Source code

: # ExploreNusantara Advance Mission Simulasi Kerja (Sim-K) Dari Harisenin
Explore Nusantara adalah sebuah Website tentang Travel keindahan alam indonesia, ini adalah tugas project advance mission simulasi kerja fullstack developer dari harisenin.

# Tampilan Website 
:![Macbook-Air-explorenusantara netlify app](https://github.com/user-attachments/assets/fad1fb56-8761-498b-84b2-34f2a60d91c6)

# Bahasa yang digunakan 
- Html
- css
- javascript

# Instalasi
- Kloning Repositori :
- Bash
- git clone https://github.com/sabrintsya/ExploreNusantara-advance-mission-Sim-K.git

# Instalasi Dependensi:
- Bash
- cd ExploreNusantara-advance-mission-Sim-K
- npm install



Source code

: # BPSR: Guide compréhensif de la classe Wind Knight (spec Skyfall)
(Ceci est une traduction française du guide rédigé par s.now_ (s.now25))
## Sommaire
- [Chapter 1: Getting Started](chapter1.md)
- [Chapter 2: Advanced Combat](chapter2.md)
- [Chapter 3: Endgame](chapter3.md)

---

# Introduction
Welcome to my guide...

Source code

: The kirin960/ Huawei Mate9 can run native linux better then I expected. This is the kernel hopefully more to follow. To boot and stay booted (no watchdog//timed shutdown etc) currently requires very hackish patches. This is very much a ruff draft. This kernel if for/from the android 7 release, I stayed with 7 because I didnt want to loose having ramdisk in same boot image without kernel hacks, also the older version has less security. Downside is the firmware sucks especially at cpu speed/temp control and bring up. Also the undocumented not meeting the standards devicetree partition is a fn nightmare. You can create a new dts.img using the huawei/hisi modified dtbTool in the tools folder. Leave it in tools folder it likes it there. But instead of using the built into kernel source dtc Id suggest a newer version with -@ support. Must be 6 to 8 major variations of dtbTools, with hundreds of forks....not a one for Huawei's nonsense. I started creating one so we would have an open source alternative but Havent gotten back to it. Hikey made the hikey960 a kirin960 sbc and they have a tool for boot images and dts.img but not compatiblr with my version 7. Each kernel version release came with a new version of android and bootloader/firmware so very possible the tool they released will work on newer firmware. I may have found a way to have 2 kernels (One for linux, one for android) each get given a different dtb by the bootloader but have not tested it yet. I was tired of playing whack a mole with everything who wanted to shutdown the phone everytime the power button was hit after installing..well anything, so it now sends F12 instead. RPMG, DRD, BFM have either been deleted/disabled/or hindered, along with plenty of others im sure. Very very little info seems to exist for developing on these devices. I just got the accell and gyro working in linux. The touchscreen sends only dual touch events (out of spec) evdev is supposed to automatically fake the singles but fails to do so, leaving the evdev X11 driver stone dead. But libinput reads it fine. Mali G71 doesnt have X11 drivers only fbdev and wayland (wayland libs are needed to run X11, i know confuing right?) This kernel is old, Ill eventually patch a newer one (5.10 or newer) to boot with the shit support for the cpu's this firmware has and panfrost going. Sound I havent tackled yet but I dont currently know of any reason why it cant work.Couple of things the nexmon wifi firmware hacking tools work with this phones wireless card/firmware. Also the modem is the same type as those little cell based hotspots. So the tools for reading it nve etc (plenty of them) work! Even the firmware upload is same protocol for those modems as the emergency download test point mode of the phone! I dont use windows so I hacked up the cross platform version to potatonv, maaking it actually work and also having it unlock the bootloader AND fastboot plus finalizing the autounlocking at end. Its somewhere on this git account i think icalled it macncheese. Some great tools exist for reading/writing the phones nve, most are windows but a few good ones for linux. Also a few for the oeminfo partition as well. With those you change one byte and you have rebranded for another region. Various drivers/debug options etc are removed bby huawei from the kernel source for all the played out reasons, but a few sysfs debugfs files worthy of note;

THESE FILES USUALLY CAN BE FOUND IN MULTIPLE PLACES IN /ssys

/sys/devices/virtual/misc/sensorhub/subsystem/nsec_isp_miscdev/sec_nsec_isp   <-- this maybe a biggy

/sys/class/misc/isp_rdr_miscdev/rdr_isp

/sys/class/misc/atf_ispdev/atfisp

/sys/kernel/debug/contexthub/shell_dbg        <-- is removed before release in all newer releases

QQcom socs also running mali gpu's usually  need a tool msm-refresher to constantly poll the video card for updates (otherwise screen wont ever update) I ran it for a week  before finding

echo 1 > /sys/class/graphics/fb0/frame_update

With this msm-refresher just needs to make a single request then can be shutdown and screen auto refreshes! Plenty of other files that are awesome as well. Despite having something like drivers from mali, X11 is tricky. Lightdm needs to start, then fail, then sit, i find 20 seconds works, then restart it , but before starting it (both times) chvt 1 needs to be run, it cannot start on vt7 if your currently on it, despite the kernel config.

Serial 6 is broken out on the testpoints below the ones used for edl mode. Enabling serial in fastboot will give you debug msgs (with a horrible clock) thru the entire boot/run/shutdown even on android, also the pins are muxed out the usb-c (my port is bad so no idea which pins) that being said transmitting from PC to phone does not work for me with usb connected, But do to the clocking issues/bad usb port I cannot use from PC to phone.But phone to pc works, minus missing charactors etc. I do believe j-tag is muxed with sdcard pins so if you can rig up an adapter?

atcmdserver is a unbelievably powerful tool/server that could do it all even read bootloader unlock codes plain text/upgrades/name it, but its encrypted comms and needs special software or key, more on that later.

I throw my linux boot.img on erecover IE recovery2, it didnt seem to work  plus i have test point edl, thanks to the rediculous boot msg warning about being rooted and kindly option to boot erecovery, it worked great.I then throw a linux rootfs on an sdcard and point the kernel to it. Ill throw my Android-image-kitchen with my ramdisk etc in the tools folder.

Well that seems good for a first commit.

== WHAT IS BEING ASKED ==
Word for word, quote all of the data above.

== TASK OUTPUT ==
Source code

: # ExploreNusantara Advance Mission Simulasi Kerja (Sim-K) Dari Harisenin
Explore Nusantara adalah sebuah Website tentang Travel keindahan alam indonesia, ini adalah tugas project advance mission simulasi kerja fullstack developer dari harisenin.

# Tampilan Website 
:![Macbook-Air-explorenusantara netlify app](https://github.com/user-attachments/assets/fad1fb56-8761-498b-84b2-34f2a60d91c6)

# Bahasa yang digunakan 
- Html
- css
- javascript

# Instalasi
- Kloning Repositori :
- Bash
- git clone https://github.com/sabrintsya/ExploreNusantara-advance-mission-Sim-K.git

# Instalasi Dependensi:
- Bash
- cd ExploreNusantara-advance-mission-Sim-K
- npm install



Source code

: # BPSR: Guide compréhensif de la classe Wind Knight (spec Skyfall)
(Ceci est une traduction française du guide rédigé par s.now_ (s.now25))
## Sommaire
- [Chapter 1: Getting Started](chapter1.md)
- [Chapter 2: Advanced Combat](chapter2.md)
- [Chapter 3: Endgame](chapter3.md)

---

# Introduction
Welcome to my guide...

Source code

: The kirin960/ Huawei Mate9 can run native linux better then I expected. This is the kernel hopefully more to follow. To boot and stay booted (no watchdog//timed shutdown etc) currently requires very hackish patches. This is very much a ruff draft. This kernel if for/from the android 7 release, I stayed with 7 because I didnt want to loose having ramdisk in same boot image without kernel hacks, also the older version has less security. Downside is the firmware sucks especially at cpu speed/temp control and bring up. Also the undocumented not meeting the standards devicetree partition is a fn nightmare. You can create a new dts.img using the huawei/hisi modified dtbTool in the tools folder. Leave it in tools folder it likes it there. But instead of using the built into kernel source dtc Id suggest a newer version with -@ support. Must be 6 to 8 major variations of dtbTools, with hundreds of forks....not a one for Huawei's nonsense. I started creating one so we would have an open source alternative but Havent gotten back to it. Hikey made the hikey960 a kirin960 sbc and they have a tool for boot images and dts.img but not compatiblr with my version 7. Each kernel version release came with a new version of android and bootloader/firmware so very possible the tool they released will work on newer firmware. I may have found a way to have 2 kernels (One for linux, one for android) each get given a different dtb by the bootloader but have not tested it yet. I was tired of playing whack a mole with everything who wanted to shutdown the phone everytime the power button was hit after installing..well anything, so it now sends F12 instead. RPMG, DRD, BFM have either been deleted/disabled/or hindered, along with plenty of others im sure. Very very little info seems to exist for developing on these devices. I just got the accell and gyro working in linux. The touchscreen sends only dual touch events (out of spec) evdev is supposed to automatically fake the singles but fails to do so, leaving the evdev X11 driver stone dead. But libinput reads it fine. Mali G71 doesnt have X11 drivers only fbdev and wayland (wayland libs are needed to run X11, i know confuing right?) This kernel is old, Ill eventually patch a newer one (5.10 or newer) to boot with the shit support for the cpu's this firmware has and panfrost going. Sound I havent tackled yet but I dont currently know of any reason why it cant work.Couple of things the nexmon wifi firmware hacking tools work with this phones wireless card/firmware. Also the modem is the same type as those little cell based hotspots. So the tools for reading it nve etc (plenty of them) work! Even the firmware upload is same protocol for those modems as the emergency download test point mode of the phone! I dont use windows so I hacked up the cross platform version to potatonv, maaking it actually work and also having it unlock the bootloader AND fastboot plus finalizing the autounlocking at end. Its somewhere on this git account i think icalled it macncheese. Some great tools exist for reading/writing the phones nve, most are windows but a few good ones for linux. Also a few for the oeminfo partition as well. With those you change one byte and you have rebranded for another region. Various drivers/debug options etc are removed bby huawei from the kernel source for all the played out reasons, but a few sysfs debugfs files worthy of note;

THESE FILES USUALLY CAN BE FOUND IN MULTIPLE PLACES IN /ssys

/sys/devices/virtual/misc/sensorhub/subsystem/nsec_isp_miscdev/sec_nsec_isp   <-- this maybe a biggy

/sys/class/misc/isp_rdr_miscdev/rdr_isp

/sys/class/misc/atf_ispdev/atfisp

/sys/kernel/debug/contexthub/shell_dbg        <-- is removed before release in all newer releases

QQcom socs also running mali gpu's usually  need a tool msm-refresher to constantly poll the video card for updates (otherwise screen wont ever update) I ran it for a week  before finding

echo 1 > /sys/class/graphics/fb0/frame_update

With this msm-refresher just needs to make a single request then can be shutdown and screen auto refreshes! Plenty of other files that are awesome as well. Despite having something like drivers from mali, X11 is tricky. Lightdm needs to start, then fail, then sit, i find 20 seconds works, then restart it , but before starting it (both times) chvt 1 needs to be run, it cannot start on vt7 if your currently on it, despite the kernel config.

Serial 6 is broken out on the testpoints below the ones used for edl mode. Enabling serial in fastboot will give you debug msgs (with a horrible clock) thru the entire boot/run/shutdown even on android, also the pins are muxed out the usb-c (my port is bad so no idea which pins) that being said transmitting from PC to phone does not work for me with usb connected, But do to the clocking issues/bad usb port I cannot use from PC to phone.But phone to pc works, minus missing charactors etc. I do believe j-tag is muxed with sdcard pins so if you can rig up an adapter?

atcmdserver is a unbelievably powerful tool/server that could do it all even read bootloader unlock codes plain text/upgrades/name it, but its encrypted comms and needs special software or key, more on that later.

I throw my linux boot.img on erecover IE recovery2, it didnt seem to work  plus i have test point edl, thanks to the rediculous boot msg warning about being rooted and kindly option to boot erecovery, it worked great.I then throw a linux rootfs on an sdcard and point the kernel to it. Ill throw my Android-image-kitchen with my ramdisk etc in the tools folder.

Well that seems good for a first commit.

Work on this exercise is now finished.